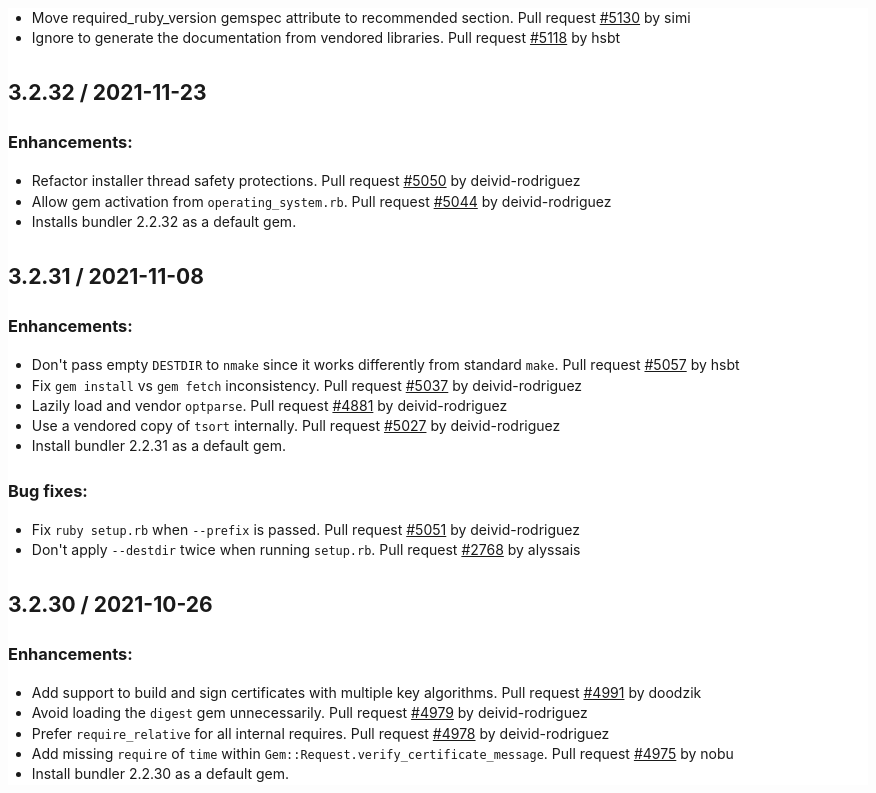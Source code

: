 * Move required_ruby_version gemspec attribute to recommended section.
  Pull request [#5130](https://github.com/ruby/rubygems/pull/5130) by simi
* Ignore to generate the documentation from vendored libraries. Pull
  request [#5118](https://github.com/ruby/rubygems/pull/5118) by hsbt

## 3.2.32 / 2021-11-23

### Enhancements:

* Refactor installer thread safety protections. Pull request [#5050](https://github.com/ruby/rubygems/pull/5050) by
  deivid-rodriguez
* Allow gem activation from `operating_system.rb`. Pull request [#5044](https://github.com/ruby/rubygems/pull/5044) by
  deivid-rodriguez
* Installs bundler 2.2.32 as a default gem.

## 3.2.31 / 2021-11-08

### Enhancements:

* Don't pass empty `DESTDIR` to `nmake` since it works differently from
  standard `make`. Pull request [#5057](https://github.com/ruby/rubygems/pull/5057) by hsbt
* Fix `gem install` vs `gem fetch` inconsistency. Pull request [#5037](https://github.com/ruby/rubygems/pull/5037) by
  deivid-rodriguez
* Lazily load and vendor `optparse`. Pull request [#4881](https://github.com/ruby/rubygems/pull/4881) by
  deivid-rodriguez
* Use a vendored copy of `tsort` internally. Pull request [#5027](https://github.com/ruby/rubygems/pull/5027) by
  deivid-rodriguez
* Install bundler 2.2.31 as a default gem.

### Bug fixes:

* Fix `ruby setup.rb` when `--prefix` is passed. Pull request [#5051](https://github.com/ruby/rubygems/pull/5051) by
  deivid-rodriguez
* Don't apply `--destdir` twice when running `setup.rb`. Pull request
  [#2768](https://github.com/ruby/rubygems/pull/2768) by alyssais

## 3.2.30 / 2021-10-26

### Enhancements:

* Add support to build and sign certificates with multiple key algorithms.
  Pull request [#4991](https://github.com/ruby/rubygems/pull/4991) by doodzik
* Avoid loading the `digest` gem unnecessarily. Pull request [#4979](https://github.com/ruby/rubygems/pull/4979) by
  deivid-rodriguez
* Prefer `require_relative` for all internal requires. Pull request [#4978](https://github.com/ruby/rubygems/pull/4978)
  by deivid-rodriguez
* Add missing `require` of `time` within
  `Gem::Request.verify_certificate_message`. Pull request [#4975](https://github.com/ruby/rubygems/pull/4975) by nobu
* Install bundler 2.2.30 as a default gem.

- _What is being asked_: Return each line among the entries that holds the word "default".

- _Solution_:
* Installs bundler 2.2.32 as a default gem.
* Install bundler 2.2.31 as a default gem.
* Install bundler 2.2.30 as a default gem.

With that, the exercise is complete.